In the longer-term, the payoff to ambitious investments in early childcare and education is even larger. The effect of early childhood interventions are now among the most well-studied issues in economics, and the evidence is clear: high-quality programs yield enormously high rates of return. This conclusion is supported by the highest-quality research and by researchers whose political beliefs span the ideological spectrum.

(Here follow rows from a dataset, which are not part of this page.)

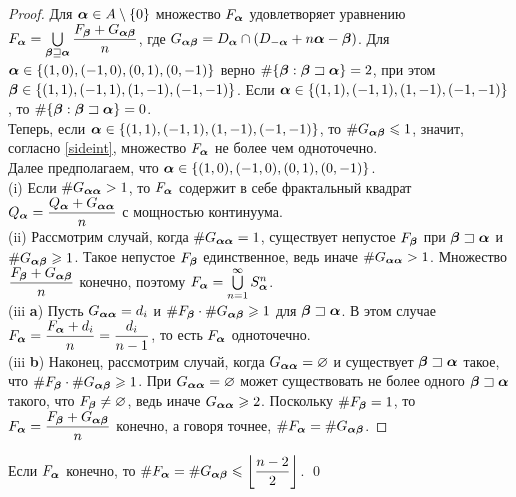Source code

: \begin{proof}
Для ${\bm{\alpha}}\in A\setminus\{0\}$ множество $F_{\bm{\alpha}}$ удовлетворяет уравнению
$F_{\bm{\alpha}}=\bigcup\limits_{{\bm{\beta}}\sqsupseteq{\bm{\alpha}}} \dfrac{F_{\bm{\beta}}+G_{{\bm{\alpha}}{\bm{\beta}}}}{n}$, 
где $G_{{\bm{\alpha}}{\bm{\beta}}}=D_{\bm{\alpha}}\cap(D_{-{\bm{\alpha}}}+n{\bm{\alpha}}-{\bm{\beta}})$.
Для ${\bm{\alpha}}\in\{(1,0), (-1,0), (0,1), (0,-1)\}$ верно $\#\{{\bm{\beta}}:{\bm{\beta}}\sqsupset{\bm{\alpha}}\}=2$, при этом ${\bm{\beta}}\in\{(1,1), (-1,1), (1,-1), (-1,-1)\}$.
Если ${\bm{\alpha}}\in\{(1,1), (-1,1), (1,-1), (-1,-1)\}$, то $\#\{{\bm{\beta}}:{\bm{\beta}}\sqsupset{\bm{\alpha}}\}=0$.\\

Теперь, если ${\bm{\alpha}}\in\{(1,1), (-1,1), (1,-1), (-1,-1)\}$, то $\#G_{{\bm{\alpha}}{\bm{\beta}}}\leqslant1$, значит, согласно \ref{sideint}, множество $F_{\bm{\alpha}}$ не более чем одноточечно.\\

Далее предполагаем, что ${\bm{\alpha}}\in\{(1,0), (-1,0), (0,1), (0,-1)\}$.\\

(i) Если $\#G_{{\bm{\alpha}}{\bm{\alpha}}}> 1$, то $F_{\bm{\alpha}}$ содержит в себе фрактальный квадрат $Q_{\bm{\alpha}}=\dfrac{Q_{\bm{\alpha}}+G_{{\bm{\alpha}}{\bm{\alpha}}}}{n}$ с мощностью континуума.\\

(ii) Рассмотрим случай, когда $\#G_{{\bm{\alpha}}{\bm{\alpha}}}=1$, существует непустое $F_{\bm{\beta}}$ при ${\bm{\beta}}\sqsupset{\bm{\alpha}}$ и $\#G_{{\bm{\alpha}}{\bm{\beta}}}\geqslant1$. 
Такое непустое $F_{\bm{\beta}}$ единственное, ведь иначе $\#G_{{\bm{\alpha}}{\bm{\alpha}}}>1$.
Множество $\dfrac{F_{\bm{\beta}}+G_{{\bm{\alpha}}{\bm{\beta}}}}{n}$ конечно, поэтому $F_{\bm{\alpha}}=\bigcup\limits_{n=1}^\infty S_{\bm{\alpha}}^n$.\\

(iii {\bf a}) Пусть $G_{{\bm{\alpha}}{\bm{\alpha}}}=d_i$ и $\#F_{\bm{\beta}}\cdot\#G_{{\bm{\alpha}}{\bm{\beta}}}\geqslant1$ для ${\bm{\beta}}\sqsupset{\bm{\alpha}}$.
В этом случае $F_{\bm{\alpha}}=\dfrac{F_{\bm{\alpha}}+d_i}{n}=\dfrac{d_i}{n-1}$, то есть $F_{\bm{\alpha}}$ одноточечно.\\

(iii {\bf b}) Наконец, рассмотрим случай, когда $G_{{\bm{\alpha}}{\bm{\alpha}}}=\varnothing$ и существует ${\bm{\beta}}\sqsupset{\bm{\alpha}}$ такое, что $\#F_{\bm{\beta}}\cdot\#G_{{\bm{\alpha}}{\bm{\beta}}}\geqslant1$.
При $G_{{\bm{\alpha}}{\bm{\alpha}}}=\varnothing$ может существовать не более одного ${\bm{\beta}}\sqsupset{\bm{\alpha}}$ такого, что $F_{\bm{\beta}}\neq\varnothing$, ведь иначе $G_{{\bm{\alpha}}{\bm{\alpha}}}\geqslant2$.
Поскольку $\#F_{\bm{\beta}}=1$, то $F_{\bm{\alpha}}=\dfrac{F_{\bm{\beta}}+G_{{\bm{\alpha}}{\bm{\beta}}}}{n}$ конечно, а говоря точнее, $\#F_{\bm{\alpha}}=\#G_{{\bm{\alpha}}{\bm{\beta}}}$.
\end{proof}

\begin{corollary}\label{onepoint} 
Если $F_{\bm{\alpha}}$ конечно, то  $\#F_{\bm{\alpha}}=\#G_{{\bm{\alpha}}{\bm{\beta}}}\leqslant\left\lfloor\dfrac{n-2}{2}\right\rfloor$.
\hfill\qed
\end{corollary}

High-quality early childhood education is associated with improved school performance later in life – including higher probability of high school completion, less contact with the criminal justice system, and higher employment and earnings as adults. These benefits are so strong that publicly-financed early childhood educational investments are even a clear net benefit from a strictly fiscal viewpoint in the long-run. That is, the extra taxes that will be paid by beneficiaries of these programs when they are adults, combined with the lower incidence of public benefit receipt means that governments undertaking these investments will see them be fully self-financing in the long-run. This is true even at the state level when some of the benefits “leak” out to surrounding states as some of the children educated in (say) DC move as adults to other labor markets.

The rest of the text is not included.